Mon corps creux de toi n’est rien

 

                                                                 Contre

ta courbe Cnide

ton ventre blanc

            au nombril sans naissance

 

 

tes poignets qui manquent sont

            toutes les présences

 

sans visage, tu

            me regardes

entre mes lèvres, te parlerai

                       même

 

 

après les cendres

/ cinquième saison /

ta beauté écrit l’absence

et ton cou frôle toujours nos cheveux

la tête évidée nous montre

du blanc

où respirer

ton flanc          tes seins sans veines

              remplaceront les miens

 

et ton regard absent

habite ton buste qui dit la chair, ivre de pensée

 

 

 

Zeus sans pied

athlète sans mains /

                                                              

 

aux derniers carrelages

au dernier métal

mon encre rouge séchée

Mais

 vous murmurez tous les textes

Alors

 

de vos             globes vides,

devenue            souveraine…

 

 

 

 

 

 

« Und das ernste Schicksal blickte milder

Durch den Schleier sanfter Menschlichkeit »

Laure Gauthier

 

Née en 1972 à Courbevoie (92), Laure Gauthier est poétesse et auteur d’essais. Elle vit à Paris.

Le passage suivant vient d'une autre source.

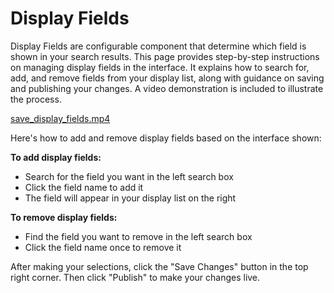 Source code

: # Display Fields

Display Fields are configurable component that determine which field is shown in your search results. This page provides step-by-step instructions on managing display fields in the interface. It explains how to search for, add, and remove fields from your display list, along with guidance on saving and publishing your changes. A video demonstration is included to illustrate the process.

[save_display_fields.mp4](save_display_fields.mp4)

Here's how to add and remove display fields based on the interface shown:

**To add display fields:**

- Search for the field you want in the left search box
- Click the field name to add it
- The field will appear in your display list on the right

**To remove display fields:**

- Find the field you want to remove in the left search box
- Click the field name once to remove it

After making your selections, click the "Save Changes" button in the top right corner. Then click "Publish" to make your changes live.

Après des études de littérature allemande effectuées à l’université de Paris-Sorbonne et à l’université de Hambourg, Laure Gauthier soutient en 2003 sa thèse de doctorat sur les débuts de l’opéra en Allemagne au XVIIe et XVIIIe siècles.

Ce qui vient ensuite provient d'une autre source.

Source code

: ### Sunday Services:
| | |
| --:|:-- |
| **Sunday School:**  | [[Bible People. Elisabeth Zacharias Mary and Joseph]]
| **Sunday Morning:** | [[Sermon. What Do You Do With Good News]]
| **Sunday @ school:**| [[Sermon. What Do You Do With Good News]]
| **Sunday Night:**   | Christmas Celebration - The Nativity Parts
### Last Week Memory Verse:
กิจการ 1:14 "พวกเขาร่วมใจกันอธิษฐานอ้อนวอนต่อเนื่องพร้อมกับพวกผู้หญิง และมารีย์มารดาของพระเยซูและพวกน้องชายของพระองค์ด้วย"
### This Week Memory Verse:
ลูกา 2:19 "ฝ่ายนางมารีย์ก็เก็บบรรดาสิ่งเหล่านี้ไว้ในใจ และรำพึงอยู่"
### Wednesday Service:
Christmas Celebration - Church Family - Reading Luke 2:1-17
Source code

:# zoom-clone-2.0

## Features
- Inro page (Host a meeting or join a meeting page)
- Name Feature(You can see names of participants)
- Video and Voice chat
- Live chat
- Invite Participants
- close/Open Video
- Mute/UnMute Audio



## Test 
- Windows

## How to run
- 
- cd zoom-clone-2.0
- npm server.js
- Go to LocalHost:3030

Elle a publié de nombreux articles, co-dirigé cinq ouvrages collectifs et rédigé une monographie sur le premier opéra permanent de langue allemande (L’opéra à Hambourg. Naissance d’un genre, essor d’une ville, PUPS, 2010). Ses publications scientifiques portent notamment sur les liens entre la musique et le texte (du XVIIe siècle à l’époque contemporaine), sur la philosophie de la musique à l’époque moderne et contemporaine et sur l’intermédialité, sur les liens entre son, image et mot. Elle contribue également à la revue « Vacarme » et au site de poésie contemporaine « Sitaudis.fr ».

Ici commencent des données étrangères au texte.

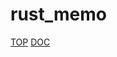 # rust_memo
[TOP](https://ryoksmt.github.io/rust_memo/book/index.html)
[DOC](https://rust-lang.github.io/mdBook/)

Dans ses textes poétiques elle entend faire sortir le langage de ses gonds, l’arracher à sa géographie. La fragilité et la transparence de l’être y entrent en tension avec les obsessions de la société – la violence, l’étouffement du langage poétique, le sacrifice de l’intime notamment au travers de clichés photographiques et de faits divers, l’obsession de l’origine et l’exotisme. Bien qu’au comble de sa fragilité, la poésie ne saurait-être « recueillie » : c’est au moment de son exposition maximale qu’apparaît sa force. Ainsi Laure Gauthier écrit-elle non pas des poèmes en recueil mais des récits poétiques où la langue est menacée par l’intrusion de la prose (La cité dolente), de dialogues et de didascalies (marie weiss rot / marie blanc rouge) ou de vrais ou faux faits divers et gros titres (kaspar de pierre ; je neige).